START Data shown

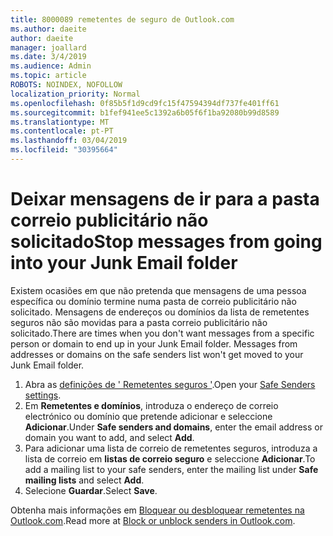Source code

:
 ```yaml
---
title: 8000089 remetentes de seguro de Outlook.com
ms.author: daeite
author: daeite
manager: joallard
ms.date: 3/4/2019
ms.audience: Admin
ms.topic: article
ROBOTS: NOINDEX, NOFOLLOW
localization_priority: Normal
ms.openlocfilehash: 0f85b5f1d9cd9fc15f47594394df737fe401ff61
ms.sourcegitcommit: b1fef941ee5c1392a6b05f6f1ba92080b99d8589
ms.translationtype: MT
ms.contentlocale: pt-PT
ms.lasthandoff: 03/04/2019
ms.locfileid: "30395664"
---
```

# <a name="stop-messages-from-going-into-your-junk-email-folder"></a><span data-ttu-id="bbf1f-102">Deixar mensagens de ir para a pasta correio publicitário não solicitado</span><span class="sxs-lookup"><span data-stu-id="bbf1f-102">Stop messages from going into your Junk Email folder</span></span>

<span data-ttu-id="bbf1f-p101">Existem ocasiões em que não pretenda que mensagens de uma pessoa específica ou domínio termine numa pasta de correio publicitário não solicitado. Mensagens de endereços ou domínios da lista de remetentes seguros não são movidas para a pasta correio publicitário não solicitado.</span><span class="sxs-lookup"><span data-stu-id="bbf1f-p101">There are times when you don't want messages from a specific person or domain to end up in your Junk Email folder. Messages from addresses or domains on the safe senders list won't get moved to your Junk Email folder.</span></span>

1. <span data-ttu-id="bbf1f-105">Abra as [definições de ' Remetentes seguros '](https://go.microsoft.com/fwlink/?linkid=2035804).</span><span class="sxs-lookup"><span data-stu-id="bbf1f-105">Open your [Safe Senders settings](https://go.microsoft.com/fwlink/?linkid=2035804).</span></span>
2. <span data-ttu-id="bbf1f-106">Em **Remetentes e domínios**, introduza o endereço de correio electrónico ou domínio que pretende adicionar e seleccione **Adicionar**.</span><span class="sxs-lookup"><span data-stu-id="bbf1f-106">Under **Safe senders and domains**, enter the email address or domain you want to add, and select **Add**.</span></span>
3. <span data-ttu-id="bbf1f-107">Para adicionar uma lista de correio de remetentes seguros, introduza a lista de correio em **listas de correio seguro** e seleccione **Adicionar**.</span><span class="sxs-lookup"><span data-stu-id="bbf1f-107">To add a mailing list to your safe senders, enter the mailing list under **Safe mailing lists** and select **Add**.</span></span>
4. <span data-ttu-id="bbf1f-108">Selecione **Guardar**.</span><span class="sxs-lookup"><span data-stu-id="bbf1f-108">Select **Save**.</span></span>

<span data-ttu-id="bbf1f-109">Obtenha mais informações em [Bloquear ou desbloquear remetentes na Outlook.com](https://support.office.com/article/afba1c94-77bb-4f50-8b85-057cf52f4d5e).</span><span class="sxs-lookup"><span data-stu-id="bbf1f-109">Read more at [Block or unblock senders in Outlook.com](https://support.office.com/article/afba1c94-77bb-4f50-8b85-057cf52f4d5e).</span></span>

END Data shown

Work required ▸
Copy out every line from the material above in which the word "messages" appears.

Written response ▸
# <a name="stop-messages-from-going-into-your-junk-email-folder"></a><span data-ttu-id="bbf1f-102">Deixar mensagens de ir para a pasta correio publicitário não solicitado</span><span class="sxs-lookup"><span data-stu-id="bbf1f-102">Stop messages from going into your Junk Email folder</span></span>
<span data-ttu-id="bbf1f-p101">Existem ocasiões em que não pretenda que mensagens de uma pessoa específica ou domínio termine numa pasta de correio publicitário não solicitado. Mensagens de endereços ou domínios da lista de remetentes seguros não são movidas para a pasta correio publicitário não solicitado.</span><span class="sxs-lookup"><span data-stu-id="bbf1f-p101">There are times when you don't want messages from a specific person or domain to end up in your Junk Email folder. Messages from addresses or domains on the safe senders list won't get moved to your Junk Email folder.</span></span>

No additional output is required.